ACTIVITY: Pull every line of the entries that has the word "includegraphics".

= = =

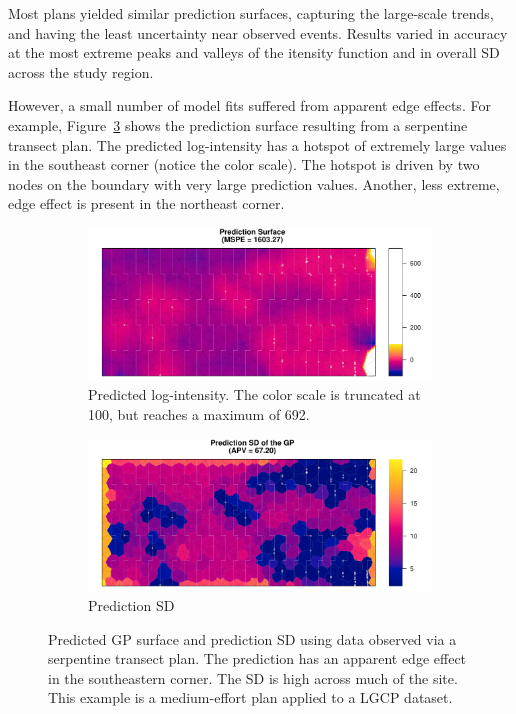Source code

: \documentclass[review]{elsarticle}
\begin{document}
Most plans yielded similar prediction surfaces, capturing the large-scale
trends, and having the least uncertainty near observed events. Results varied
in accuracy at the most extreme peaks and valleys of the itensity function and
in overall SD across the study region.

However, a small number of model fits suffered from apparent edge effects.
For example, Figure~\ref{serp000148} shows the prediction surface resulting
from a serpentine transect plan. The predicted log-intensity has a hotspot of
extremely large values in the southeast corner (notice the color scale). The
hotspot is driven by two nodes on the boundary with very large prediction
values. Another, less extreme, edge effect is present in the northeast corner.

\begin{figure}

\begin{subfigure}{5in}
\includegraphics[width=5in]{../graphics/lambda-Serp000148-LGCP000004.pdf}
\caption{Predicted log-intensity. The color scale is truncated at 100, but
reaches a maximum of 692.}
\label{lambdaserp000148lgcp}
\end{subfigure}

\begin{subfigure}{5in}
\includegraphics[width=5in]{../graphics/lambdaSD-Serp000148-LGCP000004.pdf}
\caption{Prediction SD}
\label{sdserp000148lgcp}
\end{subfigure}

\caption{Predicted GP surface and prediction SD using data observed via a
serpentine transect plan. The prediction has an apparent edge effect in the
southeastern corner. The SD is high across much of the site. This example is
a medium-effort plan applied to a LGCP dataset.}
\label{serp000148}
\end{figure}
\end{document}
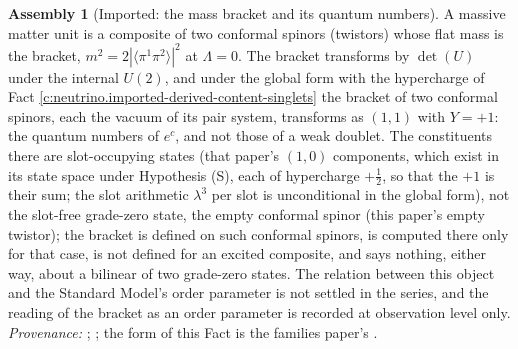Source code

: \documentclass[11pt]{article}
\theoremstyle{definition}
\newtheorem{assembled}[theorem]{Assembly}
\theoremstyle{plain}
\newcommand{\changedmark}[2]{\marginpar{\raggedright\scriptsize\color{#1}#2}}
\providecommand{\br}{}\renewcommand{\br}[1]{\langle #1\rangle}
\begin{document}
\begin{assembled}[Imported: the mass bracket and its quantum numbers]\label{c:neutrino.imported-mass-bracket-quantum-numbers}
\changedmark{gray}{reworded}
A massive matter unit is a composite of two conformal spinors (twistors) whose flat mass is the bracket, $m^{2} = 2|\br{\pi^{1}\pi^{2}}|^{2}$ at $\Lambda = 0$. The bracket transforms by $\det(U)$ under the internal $U(2)$, and under the global form with the hypercharge of Fact \ref{c:neutrino.imported-derived-content-singlets} the bracket of two conformal spinors, each the vacuum of its pair system, transforms as $(1,1)$ with $Y = +1$: the quantum numbers of $e^{c}$, and not those of a weak doublet. The constituents there are slot-occupying states (that paper's $(1,0)$ components, which exist in its state space under Hypothesis (S), each of hypercharge $+\tfrac12$, so that the $+1$ is their sum; the slot arithmetic $\lambda^{3}$ per slot is unconditional in the global form), not the slot-free grade-zero state, the empty conformal spinor (this paper's empty twistor); the bracket is defined on such conformal spinors, is computed there only for that case, is not defined for an excited composite, and says nothing, either way, about a bilinear of two grade-zero states. The relation between this object and the Standard Model's order parameter is not settled in the series, and the reading of the bracket as an order parameter is recorded at observation level only. \emph{Provenance:} \cite[Props.~3.1-3.2]{ButlerT12}; \cite[Prop.~4.1]{ButlerT11}; the form of this Fact is the families paper's \cite[Fact~2.1]{ButlerT13}.
\end{assembled}
\end{document}
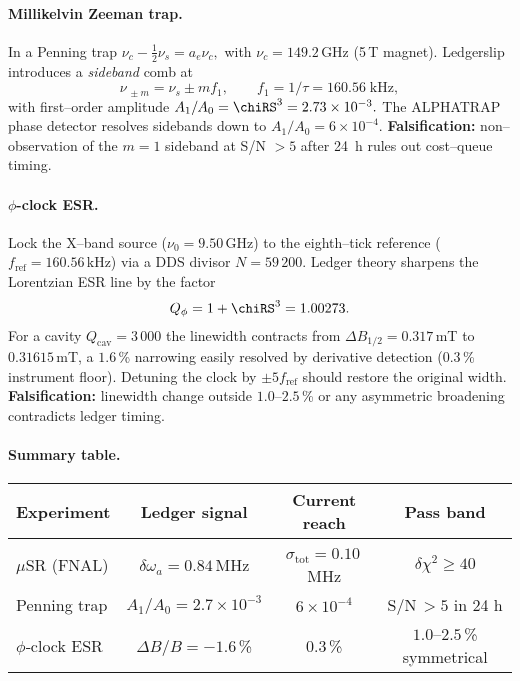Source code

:\documentclass[11pt,oneside]{book}
\begin{document}
\paragraph{Millikelvin Zeeman trap.}

In a Penning trap
\(
  \nu_{c}-\tfrac12\nu_{s}=a_{e}\nu_{c},
\)
with $\nu_{c}=149.2$\,GHz (5\,T magnet).  
Ledgerslip introduces a \textit{sideband} comb at  
%
\[
   \nu_{\,\pm m}=\nu_{s}\pm m f_{1},
   \qquad
   f_{1}=1/\tau=160.56\;\text{kHz},
\]
%
with first–order amplitude
$
  A_{1}/A_{0}=\chiRS^{3}=2.73\times10^{-3}.
$
The ALPHATRAP phase detector resolves sidebands down to
$A_{1}/A_{0}=6\times10^{-4}$.
\textbf{Falsification:} non–observation of the $m\!=\!1$
sideband at S/N $>5$ after \SI{24}{h} rules out cost–queue timing.

\paragraph{\texorpdfstring{$\phi$}{\textphi}-clock ESR.}

Lock the X–band source ($\nu_{0}=9.50$\,GHz) to the eighth–tick
reference ($f_{\text{ref}}=160.56$\,kHz) via a DDS divisor
$N=59\,200$.  
Ledger theory sharpens the Lorentzian ESR line by the factor  
%
\[
   Q_{\phi} = 1+\chiRS^{3}=1.00273.
\]
%
For a cavity $Q_{\text{cav}}=3\,000$ the linewidth contracts from
$\Delta B_{1/2}=0.317$\,mT to $0.31615$\,mT, a $1.6$\,\% narrowing
easily resolved by derivative detection ($0.3$\,\% instrument floor).
Detuning the clock by $\pm5f_{\text{ref}}$ should restore the original
width.  
\textbf{Falsification:} linewidth change outside
$1.0$–$2.5$\,\% or any asymmetric broadening contradicts ledger timing.

\paragraph{Summary table.}

\begin{center}\small
\renewcommand{\arraystretch}{1.1}
\begin{tabular}{lccc}
\toprule
Experiment & Ledger signal & Current reach & Pass band \\ \midrule
$\mu$SR (FNAL) & $\delta\omega_{a}=0.84$\,MHz & $\sigma_{\text{tot}}=0.10$\,MHz & $\delta\chi^{2}\ge40$ \\
Penning trap & $A_{1}/A_{0}=2.7\times10^{-3}$ & $6\times10^{-4}$ & S/N\,$>5$ in 24 h \\
$\phi$‐clock ESR & $\Delta B/B=-1.6$\,\% & $0.3$\,\% & $1.0$–$2.5$\,\% symmetrical \\ \bottomrule
\end{tabular}
\end{center}
\end{document}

= = =

FINISHED EXERCISE:
\includegraphics[width=5in]{../graphics/lambda-Serp000148-LGCP000004.pdf}
\includegraphics[width=5in]{../graphics/lambdaSD-Serp000148-LGCP000004.pdf}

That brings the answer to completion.